WHAT IS REQUIRED:
Return exactly the lines of the entries, from the one with "### Storage Upload Failures" to the last.

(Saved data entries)
--

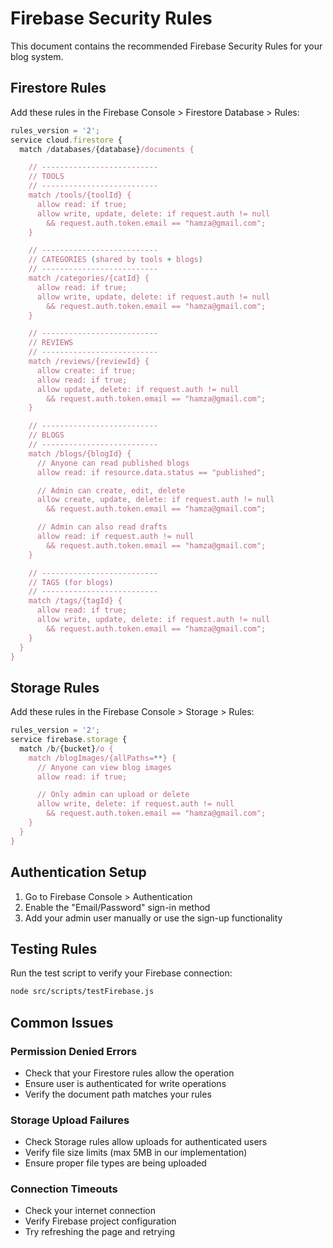 # Firebase Security Rules

This document contains the recommended Firebase Security Rules for your blog system.

## Firestore Rules

Add these rules in the Firebase Console > Firestore Database > Rules:

```javascript
rules_version = '2';
service cloud.firestore {
  match /databases/{database}/documents {

    // --------------------------
    // TOOLS
    // --------------------------
    match /tools/{toolId} {
      allow read: if true;
      allow write, update, delete: if request.auth != null 
        && request.auth.token.email == "hamza@gmail.com";
    }

    // --------------------------
    // CATEGORIES (shared by tools + blogs)
    // --------------------------
    match /categories/{catId} {
      allow read: if true;
      allow write, update, delete: if request.auth != null 
        && request.auth.token.email == "hamza@gmail.com";
    }

    // --------------------------
    // REVIEWS
    // --------------------------
    match /reviews/{reviewId} {
      allow create: if true;
      allow read: if true;
      allow update, delete: if request.auth != null 
        && request.auth.token.email == "hamza@gmail.com";
    }

    // --------------------------
    // BLOGS
    // --------------------------
    match /blogs/{blogId} {
      // Anyone can read published blogs
      allow read: if resource.data.status == "published";

      // Admin can create, edit, delete
      allow create, update, delete: if request.auth != null
        && request.auth.token.email == "hamza@gmail.com";

      // Admin can also read drafts
      allow read: if request.auth != null
        && request.auth.token.email == "hamza@gmail.com";
    }

    // --------------------------
    // TAGS (for blogs)
    // --------------------------
    match /tags/{tagId} {
      allow read: if true;
      allow write, update, delete: if request.auth != null
        && request.auth.token.email == "hamza@gmail.com";
    }
  }
}
```

## Storage Rules

Add these rules in the Firebase Console > Storage > Rules:

```javascript
rules_version = '2';
service firebase.storage {
  match /b/{bucket}/o {
    match /blogImages/{allPaths=**} {
      // Anyone can view blog images
      allow read: if true;

      // Only admin can upload or delete
      allow write, delete: if request.auth != null
        && request.auth.token.email == "hamza@gmail.com";
    }
  }
}
```

## Authentication Setup

1. Go to Firebase Console > Authentication
2. Enable the "Email/Password" sign-in method
3. Add your admin user manually or use the sign-up functionality

## Testing Rules

Run the test script to verify your Firebase connection:

```bash
node src/scripts/testFirebase.js
```

## Common Issues

### Permission Denied Errors
- Check that your Firestore rules allow the operation
- Ensure user is authenticated for write operations
- Verify the document path matches your rules

### Storage Upload Failures
- Check Storage rules allow uploads for authenticated users
- Verify file size limits (max 5MB in our implementation)
- Ensure proper file types are being uploaded

### Connection Timeouts
- Check your internet connection
- Verify Firebase project configuration
- Try refreshing the page and retrying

--

SOLVED PROBLEM:
### Storage Upload Failures
- Check Storage rules allow uploads for authenticated users
- Verify file size limits (max 5MB in our implementation)
- Ensure proper file types are being uploaded

### Connection Timeouts
- Check your internet connection
- Verify Firebase project configuration
- Try refreshing the page and retrying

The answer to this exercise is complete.